Beecroft prefers to street cast her projects. She gravitates toward finding actors from the public, outside of the typical acting agencies. This style of casting allows her to incorporate real people, non-professional individuals into her projects for a sense of authenticity, then helping them to perform as she deems fit for the narrative on camera. Beecroft’s gifting in this area allows her to create a natural quality of storytelling that is relatable to a larger audience, as in her latest project EAST OF WALL.
While traveling across America, Beecroft found this story by chance after taking a wrong turn on a road in South Dakota. “I pulled up to a rundown ranch and found Tabatha Zimiga and tribe of intimidatingly bold teenage girls thronging out of their trailer, heads half-shaved like warriors,” recalls Beecroft and adding, “eyeing me up and down.” Tabatha welcomed Beecroft and asked, “Want to see some real cowgirl shit?”

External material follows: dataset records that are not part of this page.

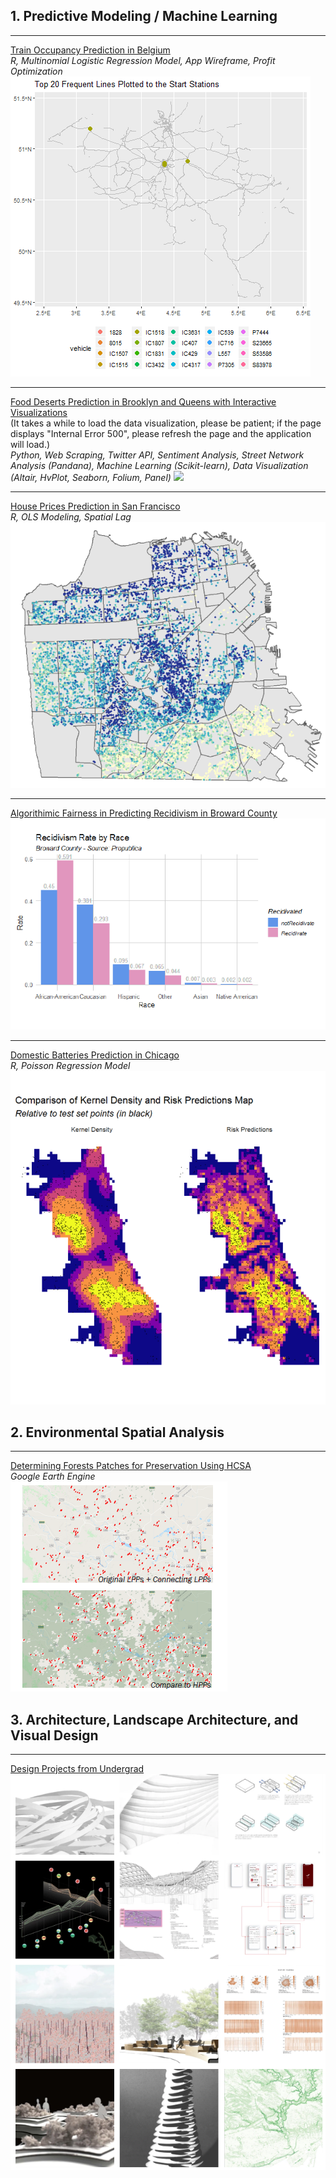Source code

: <div id="hello-world">
	<div id="typed-strings" style="display:none">
		<p>Hi, there! ^1000 <strong>I'm Hanyong.</strong> ^1200 <br> ^200<br> ^200 
       	Master of Urban Spatial Analytics candidate from University of Pennsylvania</a></strong>. ^1200 <br> ^200<br> ^200
       	Spatial Data Analyst with <strong>background in design, planning, and economics.</strong> ^1200 <br> ^200<br> ^200 
       	I'm passionate about using data to </p>
	</div>
	<span id="typed-intro"></span><i><span id="intro-end"></span></i>
<!-- 	<div id="skipped-intro" style="display: none">
	<p>Hi, there!  <strong>I'm Sajal.</strong>  <br> <br>  
       	Master of Information Technology graduate from <strong><a target="_blank" href="http://www.unimelb.edu.au/">The University of Melbourne, Australia</a></strong>.  <br> <br> 
       	Software Engineer with <strong>expertise in Data Science technologies.</strong>  <br> <br>  
       	I'm passionate about using data to <i>make the world a better place.</i></p>
	</div> -->
</div>


## 1. Predictive Modeling / Machine Learning 
---
<a href="/rmd/train_occupancy_prediction.html" target="_blank">Train Occupancy Prediction in Belgium</a>  
_R, Multinomial Logistic Regression Model, App Wireframe, Profit Optimization_
<img src="images/from.gif?raw=true"/>

---
<a href="https://mybinder.org/v2/gh/adawyj97/Predicting-Food-Deserts.git/master?urlpath=%2Fpanel%2FDataVisualization" target="_blank">Food Deserts Prediction in Brooklyn and Queens with Interactive Visualizations</a>  
(It takes a while to load the data visualization, please be patient; if the page displays "Internal Error 500", please refresh the page and the application will load.)  
_Python, Web Scraping, Twitter API, Sentiment Analysis, Street Network Analysis (Pandana), Machine Learning (Scikit-learn), Data Visualization (Altair, HvPlot, Seaborn, Folium, Panel)_
<img src="images/street.gif?raw=true"/>

---
<a href="/rmd/house_price_prediction.html" target="_blank">House Prices Prediction in San Francisco</a>  
_R, OLS Modeling, Spatial Lag_  
<img src="images/sf_thumb.PNG?raw=true"/>  

---
<a href="/pdf/recidivism_prediction.pdf" target="_blank">Algorithimic Fairness in Predicting Recidivism in Broward County</a>  
<img src="images/re_thumb.PNG?raw=true"/>

---
<a href="/rmd/battery_risk_prediction.html" target="_blank">Domestic Batteries Prediction in Chicago</a>  
_R, Poisson Regression Model_
<img src="images/ba_thumb.PNG?raw=true"/>


## 2. Environmental Spatial Analysis
---
<a href="/pdf/high_carbon_stock_approach.pdf" target="_blank">Determining Forests Patches for Preservation Using HCSA</a>  
_Google Earth Engine_  
<img src="images/hcsa.PNG?raw=true"/>


## 3. Architecture, Landscape Architecture, and Visual Design
---
<a href="https://hanyongxu.wixsite.com/home" target="_blank">Design Projects from Undergrad</a>  
<img src="images/po_thumb.PNG?raw=true"/>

This was an invitation that Beecroft was ready to receive and ultimately turned her world upside down for the next three years. Beecroft shares, “They allowed me to be a fly on the wall of their barn and trailer, absorbing every inch of their daily life in order to write this script and teach them how to act.” Adding, “They trusted me to tell their unbelievable story of female resilience, what Tabatha calls, ‘The New West’.”
Beecroft collaborates with professional actors in EAST OF WALL but allows Tabatha and her ranch crew of teenagers to showcase their life in real time. A young, tattooed, rebellious horse trainer, Tabatha, loses her husband too early, leaving her in a financial quandary with a run-down horse ranch, to care for extended family members, while providing sanctuary for a group of teenagers who have lost their way, including her daughter, Porshia.
Beecroft enlightens the audience of a unique portrayal of “how the west is won” in a modern American Western, told by the women and girls who live it and their value of relationships, talent, and kindness to survive.